* The Business of Software

A former community discussing the business of software, from the smallest shareware operation to Microsoft. A part of Joel on Software.

We're closed, folks!

Links:

» Business of Software FAQ
» The Business of Software Conference (held every fall, usually in Boston)
» Forum guidelines (Please read before posting!)

Moderators:

Andy Brice
Successful Software

Doug Nebeker ("Doug")

Jonathan Matthews
Creator of DeepTrawl, CloudTrawl, and LeapDoc

Nicholas Hebb
BreezeTree Software

Bob Walsh
host, Startup Success Podcast author of The Web Startup Success Guide and Micro-ISV: From Vision To Reality

Patrick McKenzie
Bingo Card Creator

Analytics Data Model

As some of you might know, for my mISV project, I'm currently working on a desktop analytics project, kind of like Google Analytics or Omniture, but for desktop software rather than for web apps (if you're interested, you can read more here: http://benjismith.net/index.php/2008/06/02/business-intelligence-for-desktop-software/ Also, there a screenshot mockup here, that I think will really clarify what I'm developing: http://benjismith.net/index.php/2008/06/13/analytics-gui-mockup/ )
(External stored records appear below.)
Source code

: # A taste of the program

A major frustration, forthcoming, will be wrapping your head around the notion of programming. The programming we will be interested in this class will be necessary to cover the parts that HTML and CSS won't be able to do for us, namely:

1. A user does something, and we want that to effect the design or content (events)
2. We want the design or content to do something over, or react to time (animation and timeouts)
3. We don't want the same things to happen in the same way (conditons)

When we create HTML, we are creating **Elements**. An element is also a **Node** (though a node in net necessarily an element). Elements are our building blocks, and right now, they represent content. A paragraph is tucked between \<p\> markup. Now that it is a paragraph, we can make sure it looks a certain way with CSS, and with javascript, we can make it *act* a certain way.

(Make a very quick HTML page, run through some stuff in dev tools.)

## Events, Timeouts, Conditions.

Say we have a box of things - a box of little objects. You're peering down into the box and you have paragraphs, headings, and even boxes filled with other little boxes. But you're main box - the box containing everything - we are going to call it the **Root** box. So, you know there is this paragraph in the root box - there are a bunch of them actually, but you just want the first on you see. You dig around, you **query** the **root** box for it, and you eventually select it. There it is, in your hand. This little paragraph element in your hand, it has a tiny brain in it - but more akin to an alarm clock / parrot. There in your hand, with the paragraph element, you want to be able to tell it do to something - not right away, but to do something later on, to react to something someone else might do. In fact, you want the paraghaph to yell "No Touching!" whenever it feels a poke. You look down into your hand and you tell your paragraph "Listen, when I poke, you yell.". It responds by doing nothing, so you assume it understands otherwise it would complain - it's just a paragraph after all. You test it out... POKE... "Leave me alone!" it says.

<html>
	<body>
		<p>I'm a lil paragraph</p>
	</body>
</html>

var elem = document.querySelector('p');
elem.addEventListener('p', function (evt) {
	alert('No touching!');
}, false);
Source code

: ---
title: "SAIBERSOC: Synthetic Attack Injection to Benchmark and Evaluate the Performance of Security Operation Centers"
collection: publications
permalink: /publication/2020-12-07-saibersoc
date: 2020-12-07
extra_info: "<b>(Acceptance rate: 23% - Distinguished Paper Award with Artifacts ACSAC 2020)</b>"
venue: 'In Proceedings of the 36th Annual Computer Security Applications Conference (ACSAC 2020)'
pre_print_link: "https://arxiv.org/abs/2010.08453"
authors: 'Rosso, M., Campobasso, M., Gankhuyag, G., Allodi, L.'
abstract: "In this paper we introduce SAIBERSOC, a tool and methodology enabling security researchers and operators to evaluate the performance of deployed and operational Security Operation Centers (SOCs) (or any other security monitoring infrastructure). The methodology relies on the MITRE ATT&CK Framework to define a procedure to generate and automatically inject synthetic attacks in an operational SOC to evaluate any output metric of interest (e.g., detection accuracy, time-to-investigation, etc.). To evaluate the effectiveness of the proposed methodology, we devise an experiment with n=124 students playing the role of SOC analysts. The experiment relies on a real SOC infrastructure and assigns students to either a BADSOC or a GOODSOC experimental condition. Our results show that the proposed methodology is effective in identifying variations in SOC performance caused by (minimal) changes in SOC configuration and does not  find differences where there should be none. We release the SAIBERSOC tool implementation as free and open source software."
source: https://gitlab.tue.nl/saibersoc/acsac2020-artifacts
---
I've just finished writing the majority of the server code, which exposes a web-services interface so that client applications can connect and report their anonymous usage statistics.

I also wrote a test simulation, where 25,000 unique clients connect to the server, reporting over a million sessions, taking place over the course of a six-month timeframe. (I wanted to make sure that there are no adverse performance consequences with the growth of the database. So far so good. No scaling issues yet.)

Now I'm starting to design the reporting implementation.

My goal is to provide business intelligence observations, like "80% of my users are on Windows, but the Mac OS users spend 40% more time using the application, taking advantage of more of the advanced features."

To start, I wrote a naive implementation that builds each query on-the-fly and simply executes SQL aggregate functions (like COUNT() and SUM()) with dynamically generated WHERE clauses, over the entire dataset.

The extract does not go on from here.